CLAUDIA HERNÁNDEZ DE VALLE-ARIZPE


El espacio vacío,
Miguel Angel Muñoz,
Conaculta,
México, 2008.

Hace mucho tiempo leí que el trabajo del artista plástico y del poeta son los más parecidos, al menos, en el proceso creativo. Me impresionó cobrar conciencia, a partir de esa lectura, del hecho de que el poeta y el pintor trabajen solos más que otros artistas. Esa soledad en la que se ven inmersos me ha llevado a plantearme interrogantes diversas: ¿Elegimos esa soledad quienes escribimos; eligen esa soledad quienes dibujan, quienes pintan? Y si es así, ¿por qué? A veces me he respondido que debe ser por la necesidad de silencio. El silencio es la esencia del poema. El silencio que media entre las palabras le es tan vital, tan sonoro e ineludible, como lo es para todo lienzo. También lo es para la música. Por algo dijo Mozart que “la verdadera música está entre las notas”.

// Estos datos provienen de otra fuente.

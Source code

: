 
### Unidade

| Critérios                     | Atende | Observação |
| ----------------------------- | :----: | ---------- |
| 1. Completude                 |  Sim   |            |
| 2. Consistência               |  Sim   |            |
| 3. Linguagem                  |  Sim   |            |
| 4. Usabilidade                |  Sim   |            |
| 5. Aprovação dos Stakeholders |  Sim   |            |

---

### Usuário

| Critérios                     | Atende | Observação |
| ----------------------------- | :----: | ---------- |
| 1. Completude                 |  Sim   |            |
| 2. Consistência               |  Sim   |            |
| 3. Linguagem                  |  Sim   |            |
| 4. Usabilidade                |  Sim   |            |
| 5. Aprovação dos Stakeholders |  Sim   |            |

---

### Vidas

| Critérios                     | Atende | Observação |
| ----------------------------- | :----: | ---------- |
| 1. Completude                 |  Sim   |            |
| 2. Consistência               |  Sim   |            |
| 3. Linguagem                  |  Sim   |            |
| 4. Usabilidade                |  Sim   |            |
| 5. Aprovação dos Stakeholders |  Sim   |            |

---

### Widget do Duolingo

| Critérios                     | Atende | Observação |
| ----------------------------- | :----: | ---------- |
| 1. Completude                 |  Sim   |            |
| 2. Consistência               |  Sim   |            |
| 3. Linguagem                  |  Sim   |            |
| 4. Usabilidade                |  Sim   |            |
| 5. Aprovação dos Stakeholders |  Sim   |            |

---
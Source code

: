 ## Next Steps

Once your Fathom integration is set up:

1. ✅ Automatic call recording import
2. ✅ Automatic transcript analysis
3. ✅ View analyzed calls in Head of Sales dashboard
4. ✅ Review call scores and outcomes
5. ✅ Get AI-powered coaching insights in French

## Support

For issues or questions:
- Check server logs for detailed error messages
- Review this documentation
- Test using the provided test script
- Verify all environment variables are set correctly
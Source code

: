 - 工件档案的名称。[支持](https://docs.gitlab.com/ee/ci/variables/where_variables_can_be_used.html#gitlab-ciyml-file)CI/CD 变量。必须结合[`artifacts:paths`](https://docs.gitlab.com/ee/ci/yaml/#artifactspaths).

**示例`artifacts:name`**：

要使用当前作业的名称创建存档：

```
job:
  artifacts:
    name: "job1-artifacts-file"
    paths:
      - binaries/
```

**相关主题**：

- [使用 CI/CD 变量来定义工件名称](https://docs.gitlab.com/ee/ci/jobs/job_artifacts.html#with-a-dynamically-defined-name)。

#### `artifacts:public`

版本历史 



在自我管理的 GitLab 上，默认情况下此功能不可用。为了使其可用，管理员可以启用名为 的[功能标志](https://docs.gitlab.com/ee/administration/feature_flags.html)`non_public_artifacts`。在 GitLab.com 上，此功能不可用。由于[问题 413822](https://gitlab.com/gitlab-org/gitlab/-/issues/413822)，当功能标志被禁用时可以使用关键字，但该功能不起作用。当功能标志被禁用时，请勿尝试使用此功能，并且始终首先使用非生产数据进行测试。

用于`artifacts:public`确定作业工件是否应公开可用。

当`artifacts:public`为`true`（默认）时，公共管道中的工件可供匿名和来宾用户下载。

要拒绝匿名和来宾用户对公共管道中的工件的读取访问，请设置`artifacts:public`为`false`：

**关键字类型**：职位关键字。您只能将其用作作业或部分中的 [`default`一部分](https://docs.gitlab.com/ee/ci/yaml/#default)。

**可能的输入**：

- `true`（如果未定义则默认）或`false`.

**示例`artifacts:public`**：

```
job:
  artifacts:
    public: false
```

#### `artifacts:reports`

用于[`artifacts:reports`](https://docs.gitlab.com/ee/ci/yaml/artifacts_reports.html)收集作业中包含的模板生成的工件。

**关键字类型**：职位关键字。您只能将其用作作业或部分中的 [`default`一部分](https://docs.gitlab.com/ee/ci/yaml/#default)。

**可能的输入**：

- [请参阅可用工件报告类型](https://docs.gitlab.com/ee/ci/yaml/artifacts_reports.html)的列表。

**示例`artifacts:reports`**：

Mi interés por este tema ha ido creciendo en la medida en que han llegado a mí libros como Lenguaje y silencio, del gran humanista George Steiner, quien con lucidez ha reflexionado sobre la naturaleza de la palabra y los límites del lenguaje. En algunos de los ensayos de este libro, Steiner habla de la elección del silencio, de las tentaciones del silencio y de la reevaluación del silencio, “como uno de los actos más originales y característicos del espíritu moderno”.

¿Por qué relacionar a George Steiner y la naturaleza del silencio en el arte con El espacio vacío, el libro de Miguel Ángel Muñoz? Pues porque siempre resulta emocionante constatar que hay ideas que, aun encontrándose en libros de autores distintos, pueden ser eslabones de una misma cadena del pensamiento.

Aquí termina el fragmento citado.